### AVAILABLE DATA

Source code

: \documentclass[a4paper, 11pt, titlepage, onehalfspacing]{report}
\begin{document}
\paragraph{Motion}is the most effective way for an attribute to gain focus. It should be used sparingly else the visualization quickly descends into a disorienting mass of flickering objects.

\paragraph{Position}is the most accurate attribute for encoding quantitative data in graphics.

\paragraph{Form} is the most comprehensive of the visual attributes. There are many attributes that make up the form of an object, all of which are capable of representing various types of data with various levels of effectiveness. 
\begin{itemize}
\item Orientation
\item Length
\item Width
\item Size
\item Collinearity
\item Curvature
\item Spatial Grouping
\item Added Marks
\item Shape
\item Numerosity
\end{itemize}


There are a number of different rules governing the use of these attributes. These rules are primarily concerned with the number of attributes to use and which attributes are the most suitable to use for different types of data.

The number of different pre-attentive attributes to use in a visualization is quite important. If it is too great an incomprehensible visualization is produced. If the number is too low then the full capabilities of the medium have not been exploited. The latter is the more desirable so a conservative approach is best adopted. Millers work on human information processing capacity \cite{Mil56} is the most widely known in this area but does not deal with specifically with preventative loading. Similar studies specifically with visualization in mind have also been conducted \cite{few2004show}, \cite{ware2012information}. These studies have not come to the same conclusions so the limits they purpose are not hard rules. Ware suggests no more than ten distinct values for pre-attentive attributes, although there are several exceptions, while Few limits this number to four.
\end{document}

...

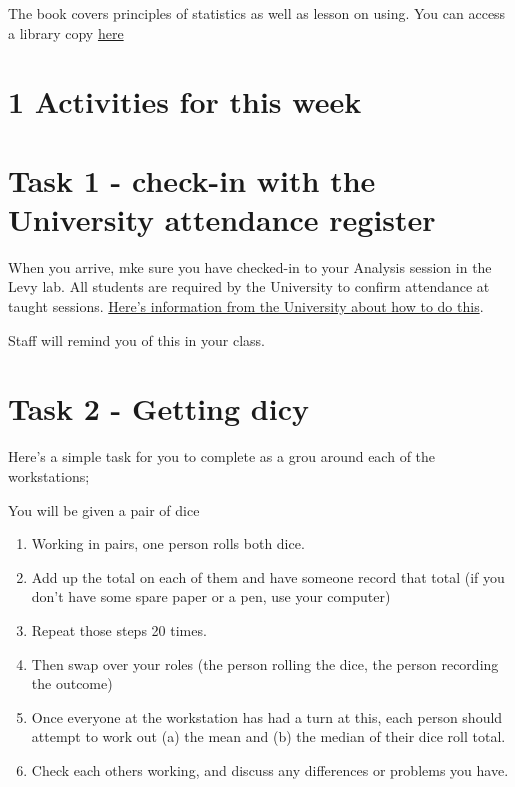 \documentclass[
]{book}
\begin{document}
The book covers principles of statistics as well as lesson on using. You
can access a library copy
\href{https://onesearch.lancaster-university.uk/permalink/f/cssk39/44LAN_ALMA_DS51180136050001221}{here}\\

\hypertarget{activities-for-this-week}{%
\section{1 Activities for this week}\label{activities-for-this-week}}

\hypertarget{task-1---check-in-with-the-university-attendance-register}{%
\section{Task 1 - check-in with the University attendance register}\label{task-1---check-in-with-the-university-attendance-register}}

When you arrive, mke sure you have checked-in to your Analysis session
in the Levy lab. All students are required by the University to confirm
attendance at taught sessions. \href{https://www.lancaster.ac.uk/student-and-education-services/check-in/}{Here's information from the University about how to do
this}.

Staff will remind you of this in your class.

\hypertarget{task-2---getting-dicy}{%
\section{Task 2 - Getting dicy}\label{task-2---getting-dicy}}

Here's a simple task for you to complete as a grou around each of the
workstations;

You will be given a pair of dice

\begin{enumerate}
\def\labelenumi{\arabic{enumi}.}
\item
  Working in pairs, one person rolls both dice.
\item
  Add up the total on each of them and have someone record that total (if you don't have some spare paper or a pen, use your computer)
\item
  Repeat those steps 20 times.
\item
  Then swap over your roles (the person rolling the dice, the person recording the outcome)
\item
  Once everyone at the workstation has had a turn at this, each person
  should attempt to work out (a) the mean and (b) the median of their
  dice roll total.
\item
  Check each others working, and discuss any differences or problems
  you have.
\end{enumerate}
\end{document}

### WHAT IS EXPECTED
Each line in the data that holds the string "section" needs to be copied.

### RESULT OF THIS TASK
\section{1 Activities for this week}\label{activities-for-this-week}}
\section{Task 1 - check-in with the University attendance register}\label{task-1---check-in-with-the-university-attendance-register}}
\section{Task 2 - Getting dicy}\label{task-2---getting-dicy}}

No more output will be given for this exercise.